Google Analytics 4 (GA4)
Google Analytics 4 behavioral data tracks your subscribers' interactions with your digital products. Subsets uses this data to understand content engagement patterns and subscription behavior.
Data Format
GA4 data can be delivered in two formats - we accept either:
- Raw nested format - Native BigQuery export structure with RECORD types. Simply provide the full GA4 export tables - no field extraction required.
- Flattened format - Pre-processed tables with unnested event parameters and properties as individual columns.
Both formats are acceptable.
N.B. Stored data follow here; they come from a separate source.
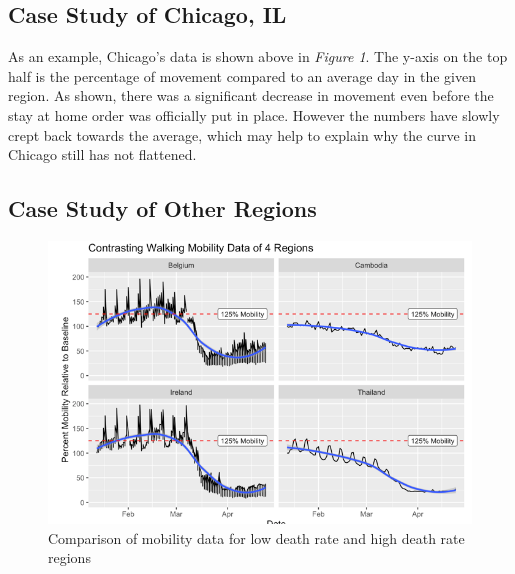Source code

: \documentclass[11pt, english]{article}
\begin{document}
\subsection{Case Study of Chicago, IL}
As an example, Chicago’s data is shown above in \textit{Figure 1}. The y-axis on the top half is the percentage of movement compared to an average day in the given region. As shown, there was a significant decrease in movement even before the stay at home order was officially put in place. However the numbers have slowly crept back towards the average, which may help to explain why the curve in Chicago still has not flattened.
\newpage
\subsection{Case Study of Other Regions}

\begin{figure}[h!]
  \includegraphics[width=\linewidth]{image1.png}
  \caption{Comparison of mobility data for low death rate and high death rate regions}
  \label{fig:mobility}
\end{figure}
\end{document}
Choose based on your data pipeline capabilities and preferences.
Required Fields
Based on the official GA4 BigQuery export schema, include the following fields:
Core Event Fields
| Field | Type | Description |
|---|---|---|
| event_date | STRING | Date when the event was logged (YYYYMMDD format) |
| event_timestamp | INTEGER | Time (in microseconds, UTC) when the event was logged |
| event_name | STRING | Name of the event (e.g., page_view, session_start) |
| user_pseudo_id | STRING | Pseudonymous identifier for the user |
| user_id | STRING | User ID set via setUserId API (if available) |
Nested Records
Include these nested RECORD fields (raw format) or extract relevant subfields (flattened format):
| Field | Type | Key Subfields |
|---|---|---|
| device | RECORD | device.category, device.operating_system |
| event_params | RECORD (repeated) | ga_session_id, ga_session_number, engagement_time_msec, page_location, page_title |
| platform | STRING | Platform where the event originated (web, iOS, Android) |
Custom Event Parameters
In addition to the standard GA4 fields above, include custom event parameters that identify:
- Content identifiers: article_id, content_type, content_group, category
- User attributes: subscription_id, customer_id (mapped from user_id)
- Engagement metrics: engagement_time_msec, scroll_depth
- Page/screen data: page_location, page_title, page_path, screen_name
These parameters are stored in the event_params array (raw format) or as individual columns (flattened format).
Data Synchronization
We recommend including:
- Sync timestamp field: A timestamp indicating when the data was synced (e.g.,
_fivetran_synced,synced_at) - BigQuery partitioning: Partition by
event_datefor optimal performance
Please inform the Subsets team of your partitioning column and sync timestamp field names.